Building a Strong Therapeutic Alliance
The second principle dictates that the success of the intervention depends on a relationship of trust, warmth and security, known as a therapeutic alliance.
Without this bond, the most sophisticated techniques lack impact. The therapist must demonstrate empathy, genuine interest and competence.
Imagine that a patient reveals an embarrassing secret about her past. If the therapist reacts with clinical coldness or judgment, the alliance is broken.
In contrast, a response that validates the emotion and shows human understanding ("It must have been very difficult to carry that alone for so long") strengthens the bond, creating a safe space where the patient dares to explore her most painful cognitions. This relationship is cultivated from the first contact.
Emphasis on Collaboration and Active Participation
CBT is distinguished by the fact that it is teamwork; it is not something that is done to the patient, but something that is done with the patient.
This principle of collaborative empiricism implies that both therapist and patient have active roles.
The therapist brings methodological expertise and the patient brings expertise in his or her own experience.
For example, in deciding what task to perform during the week, the therapist does not impose an order ("You must go for three walks").
Instead, he or she asks, "Based on what we have discussed about your isolation, what activity do you think would be a viable first step for you this week?"
This empowers the individual, encourages accountability, and reduces resistance, as solutions emerge from consensus rather than authority.
Summary
Therapy is based on a dynamic, developmental formulation of the patient's problems. The therapist translates vague complaints into specific cognitive terms, such as thoughts and beliefs, adjusting this conceptualization session by session.

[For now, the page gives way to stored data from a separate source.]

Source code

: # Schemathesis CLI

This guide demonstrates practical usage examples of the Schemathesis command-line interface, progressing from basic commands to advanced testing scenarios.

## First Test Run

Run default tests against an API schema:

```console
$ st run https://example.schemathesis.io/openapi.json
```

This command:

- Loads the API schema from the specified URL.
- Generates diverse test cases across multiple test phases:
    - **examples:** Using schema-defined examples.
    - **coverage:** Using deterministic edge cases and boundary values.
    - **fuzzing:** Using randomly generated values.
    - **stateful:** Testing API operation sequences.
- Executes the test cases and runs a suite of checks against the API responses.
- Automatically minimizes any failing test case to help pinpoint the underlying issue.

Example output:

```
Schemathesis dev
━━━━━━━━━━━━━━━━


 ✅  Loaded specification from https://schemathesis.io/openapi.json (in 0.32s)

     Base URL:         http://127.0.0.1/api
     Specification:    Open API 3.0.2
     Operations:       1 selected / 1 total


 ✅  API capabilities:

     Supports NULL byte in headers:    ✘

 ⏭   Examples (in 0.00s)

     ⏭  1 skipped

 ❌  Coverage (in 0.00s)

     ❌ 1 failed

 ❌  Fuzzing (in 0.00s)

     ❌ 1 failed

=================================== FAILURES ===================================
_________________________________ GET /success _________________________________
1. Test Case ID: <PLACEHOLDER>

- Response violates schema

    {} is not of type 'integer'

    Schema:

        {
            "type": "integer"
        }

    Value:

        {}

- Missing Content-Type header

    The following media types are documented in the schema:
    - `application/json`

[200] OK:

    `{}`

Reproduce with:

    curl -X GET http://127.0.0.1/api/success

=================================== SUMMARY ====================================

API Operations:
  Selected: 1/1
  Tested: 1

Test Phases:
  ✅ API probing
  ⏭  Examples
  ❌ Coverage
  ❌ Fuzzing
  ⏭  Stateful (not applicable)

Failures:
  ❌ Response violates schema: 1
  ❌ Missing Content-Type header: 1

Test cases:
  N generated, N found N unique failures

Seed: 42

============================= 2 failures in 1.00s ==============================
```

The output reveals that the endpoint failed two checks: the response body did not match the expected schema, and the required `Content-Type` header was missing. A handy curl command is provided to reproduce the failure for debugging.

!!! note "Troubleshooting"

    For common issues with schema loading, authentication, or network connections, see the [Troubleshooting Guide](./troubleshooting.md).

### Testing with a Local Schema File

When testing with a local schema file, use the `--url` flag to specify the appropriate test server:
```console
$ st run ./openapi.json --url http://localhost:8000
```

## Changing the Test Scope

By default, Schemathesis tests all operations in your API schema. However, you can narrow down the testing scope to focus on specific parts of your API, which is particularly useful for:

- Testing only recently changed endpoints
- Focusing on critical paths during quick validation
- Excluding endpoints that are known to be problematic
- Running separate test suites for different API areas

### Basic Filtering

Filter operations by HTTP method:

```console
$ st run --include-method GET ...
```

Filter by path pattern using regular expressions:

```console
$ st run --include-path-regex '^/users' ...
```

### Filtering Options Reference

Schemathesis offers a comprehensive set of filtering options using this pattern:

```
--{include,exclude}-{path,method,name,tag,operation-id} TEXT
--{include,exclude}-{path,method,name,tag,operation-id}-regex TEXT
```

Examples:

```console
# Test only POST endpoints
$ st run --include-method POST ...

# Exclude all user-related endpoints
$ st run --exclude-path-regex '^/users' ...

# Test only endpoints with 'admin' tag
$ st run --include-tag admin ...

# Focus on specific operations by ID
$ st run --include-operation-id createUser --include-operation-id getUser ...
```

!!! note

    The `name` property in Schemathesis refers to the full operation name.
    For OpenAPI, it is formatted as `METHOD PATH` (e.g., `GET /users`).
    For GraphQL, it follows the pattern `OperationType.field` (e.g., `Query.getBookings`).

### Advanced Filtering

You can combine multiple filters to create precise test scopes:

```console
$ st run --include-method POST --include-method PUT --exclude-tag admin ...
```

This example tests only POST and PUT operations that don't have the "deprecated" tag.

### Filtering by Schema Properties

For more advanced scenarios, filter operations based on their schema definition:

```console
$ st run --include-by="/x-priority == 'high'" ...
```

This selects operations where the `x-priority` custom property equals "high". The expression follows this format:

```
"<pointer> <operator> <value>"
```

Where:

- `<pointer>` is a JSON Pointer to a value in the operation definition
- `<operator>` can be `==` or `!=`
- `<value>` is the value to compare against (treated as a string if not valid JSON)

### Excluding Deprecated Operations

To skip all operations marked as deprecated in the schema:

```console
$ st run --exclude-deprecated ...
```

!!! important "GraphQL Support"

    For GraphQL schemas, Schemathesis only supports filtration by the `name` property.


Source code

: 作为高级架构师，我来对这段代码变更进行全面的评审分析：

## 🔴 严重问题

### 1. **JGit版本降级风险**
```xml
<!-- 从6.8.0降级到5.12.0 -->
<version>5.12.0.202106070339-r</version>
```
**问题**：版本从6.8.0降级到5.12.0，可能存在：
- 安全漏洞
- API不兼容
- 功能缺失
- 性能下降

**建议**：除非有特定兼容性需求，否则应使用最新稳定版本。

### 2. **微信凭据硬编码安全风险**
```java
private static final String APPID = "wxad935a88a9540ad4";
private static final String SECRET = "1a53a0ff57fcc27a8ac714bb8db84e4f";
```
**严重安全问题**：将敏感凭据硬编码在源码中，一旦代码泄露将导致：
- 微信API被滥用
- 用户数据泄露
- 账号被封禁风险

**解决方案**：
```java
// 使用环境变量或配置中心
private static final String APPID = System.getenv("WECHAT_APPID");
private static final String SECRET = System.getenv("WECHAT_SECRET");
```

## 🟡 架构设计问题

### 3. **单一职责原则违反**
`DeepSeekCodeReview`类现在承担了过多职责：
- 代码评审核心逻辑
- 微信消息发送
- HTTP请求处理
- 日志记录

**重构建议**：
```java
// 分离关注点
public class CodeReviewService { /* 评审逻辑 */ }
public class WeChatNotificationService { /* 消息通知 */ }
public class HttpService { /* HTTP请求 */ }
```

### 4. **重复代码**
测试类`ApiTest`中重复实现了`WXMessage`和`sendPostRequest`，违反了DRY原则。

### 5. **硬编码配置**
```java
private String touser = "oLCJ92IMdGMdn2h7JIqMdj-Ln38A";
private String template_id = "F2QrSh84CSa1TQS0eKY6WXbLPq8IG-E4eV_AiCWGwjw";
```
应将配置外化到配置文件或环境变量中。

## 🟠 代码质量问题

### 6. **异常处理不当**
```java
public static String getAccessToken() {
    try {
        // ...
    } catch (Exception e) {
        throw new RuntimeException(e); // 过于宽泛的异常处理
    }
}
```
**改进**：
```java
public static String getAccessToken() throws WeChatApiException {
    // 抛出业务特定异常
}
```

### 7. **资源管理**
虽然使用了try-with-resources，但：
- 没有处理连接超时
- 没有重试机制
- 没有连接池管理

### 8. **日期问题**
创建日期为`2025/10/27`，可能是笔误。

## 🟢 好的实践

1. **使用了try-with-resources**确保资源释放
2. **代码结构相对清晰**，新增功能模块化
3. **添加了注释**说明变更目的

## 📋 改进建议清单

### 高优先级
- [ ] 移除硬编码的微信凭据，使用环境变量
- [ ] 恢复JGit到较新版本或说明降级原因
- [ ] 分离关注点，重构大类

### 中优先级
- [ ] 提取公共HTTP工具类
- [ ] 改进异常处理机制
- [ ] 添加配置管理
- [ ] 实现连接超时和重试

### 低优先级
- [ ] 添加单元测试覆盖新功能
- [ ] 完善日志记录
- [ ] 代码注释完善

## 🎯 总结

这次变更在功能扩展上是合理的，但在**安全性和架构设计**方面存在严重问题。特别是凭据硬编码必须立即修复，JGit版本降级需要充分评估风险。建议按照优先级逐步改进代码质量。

The success of the intervention depends on building a strong and secure therapeutic alliance. Without a bond of trust, warmth and genuine empathy, the most sophisticated techniques lack impact and the patient does not open up.
It is distinguished by collaborative empiricism, where the work is an active team effort. Therapist and patient participate together, agreeing on tasks and decisions to foster responsibility, empower the individual and reduce resistance.